* EXERCISE INPUTS:
== Segment start ==

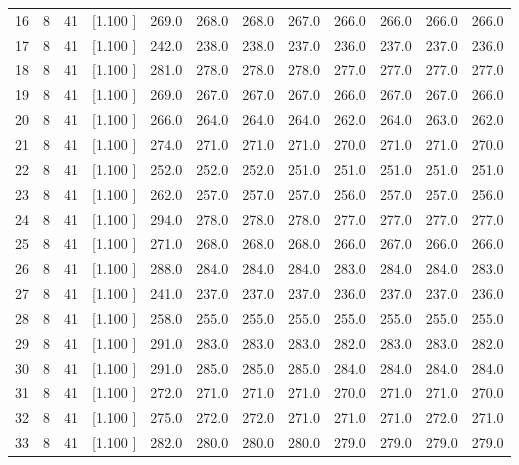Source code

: \documentclass[12pt,a4paper]{article}
\begin{document}
\begin{center}
{\begin{tabular}{r r r r r r r r r r r r}
  16&  8& 41&[1.100     ]&   269.0&   268.0&   268.0&   267.0&   266.0&   266.0&   266.0&   266.0\\[-0.02in]
  17&  8& 41&[1.100     ]&   242.0&   238.0&   238.0&   237.0&   236.0&   237.0&   237.0&   236.0\\[-0.02in]
  18&  8& 41&[1.100     ]&   281.0&   278.0&   278.0&   278.0&   277.0&   277.0&   277.0&   277.0\\[-0.02in]
  19&  8& 41&[1.100     ]&   269.0&   267.0&   267.0&   267.0&   266.0&   267.0&   267.0&   266.0\\[-0.02in]
  20&  8& 41&[1.100     ]&   266.0&   264.0&   264.0&   264.0&   262.0&   264.0&   263.0&   262.0\\[-0.02in]
  21&  8& 41&[1.100     ]&   274.0&   271.0&   271.0&   271.0&   270.0&   271.0&   271.0&   270.0\\[-0.02in]
  22&  8& 41&[1.100     ]&   252.0&   252.0&   252.0&   251.0&   251.0&   251.0&   251.0&   251.0\\[-0.02in]
  23&  8& 41&[1.100     ]&   262.0&   257.0&   257.0&   257.0&   256.0&   257.0&   257.0&   256.0\\[-0.02in]
  24&  8& 41&[1.100     ]&   294.0&   278.0&   278.0&   278.0&   277.0&   277.0&   277.0&   277.0\\[-0.02in]
  25&  8& 41&[1.100     ]&   271.0&   268.0&   268.0&   268.0&   266.0&   267.0&   266.0&   266.0\\[-0.02in]
  26&  8& 41&[1.100     ]&   288.0&   284.0&   284.0&   284.0&   283.0&   284.0&   284.0&   283.0\\[-0.02in]
  27&  8& 41&[1.100     ]&   241.0&   237.0&   237.0&   237.0&   236.0&   237.0&   237.0&   236.0\\[-0.02in]
  28&  8& 41&[1.100     ]&   258.0&   255.0&   255.0&   255.0&   255.0&   255.0&   255.0&   255.0\\[-0.02in]
  29&  8& 41&[1.100     ]&   291.0&   283.0&   283.0&   283.0&   282.0&   283.0&   283.0&   282.0\\[-0.02in]
  30&  8& 41&[1.100     ]&   291.0&   285.0&   285.0&   285.0&   284.0&   284.0&   284.0&   284.0\\[-0.02in]
  31&  8& 41&[1.100     ]&   272.0&   271.0&   271.0&   271.0&   270.0&   271.0&   271.0&   270.0\\[-0.02in]
  32&  8& 41&[1.100     ]&   275.0&   272.0&   272.0&   271.0&   271.0&   271.0&   272.0&   271.0\\[-0.02in]
  33&  8& 41&[1.100     ]&   282.0&   280.0&   280.0&   280.0&   279.0&   279.0&   279.0&   279.0\\[-0.02in]

\end{tabular}}
\end{center}
\end{document}
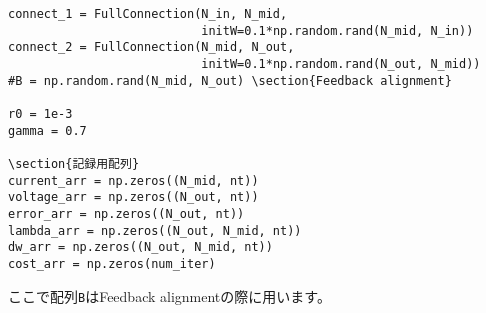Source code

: \begin{verbatim}
connect_1 = FullConnection(N_in, N_mid, 
                           initW=0.1*np.random.rand(N_mid, N_in))
connect_2 = FullConnection(N_mid, N_out, 
                           initW=0.1*np.random.rand(N_out, N_mid))
#B = np.random.rand(N_mid, N_out) \section{Feedback alignment}

r0 = 1e-3
gamma = 0.7

\section{記録用配列}
current_arr = np.zeros((N_mid, nt))
voltage_arr = np.zeros((N_out, nt))
error_arr = np.zeros((N_out, nt))
lambda_arr = np.zeros((N_out, N_mid, nt))
dw_arr = np.zeros((N_out, N_mid, nt))
cost_arr = np.zeros(num_iter)
\end{verbatim}
ここで配列\texttt{B}はFeedback alignmentの際に用います。
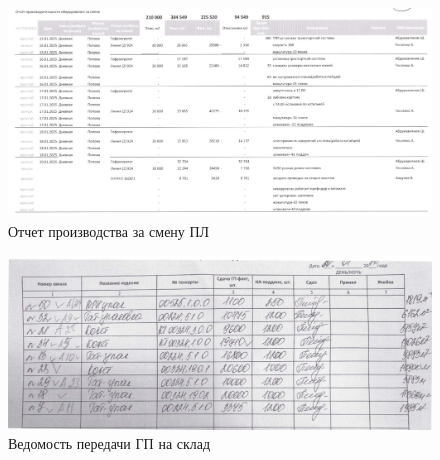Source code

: \begin{figure}
\begin{center}
 \includegraphics[width=\linewidth, height=0.94\textheight, keepaspectratio]{Pics/f25.jpg}
\end{center}
\caption{Отчет производства за смену ПЛ}
\label{pic:f25}
\end{figure}

\begin{figure}
\begin{center}
 \includegraphics[width=\linewidth, height=0.94\textheight, keepaspectratio]{Pics/f6.jpg}
\end{center}
\caption{Ведомость передачи ГП на склад}
\label{pic:f6}
\end{figure}

\clearpage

== Segment end ==

* ASSIGNMENT:
Please give the number of lines in the data where "caption" appears, without any other words.

* TASK RESULT:
2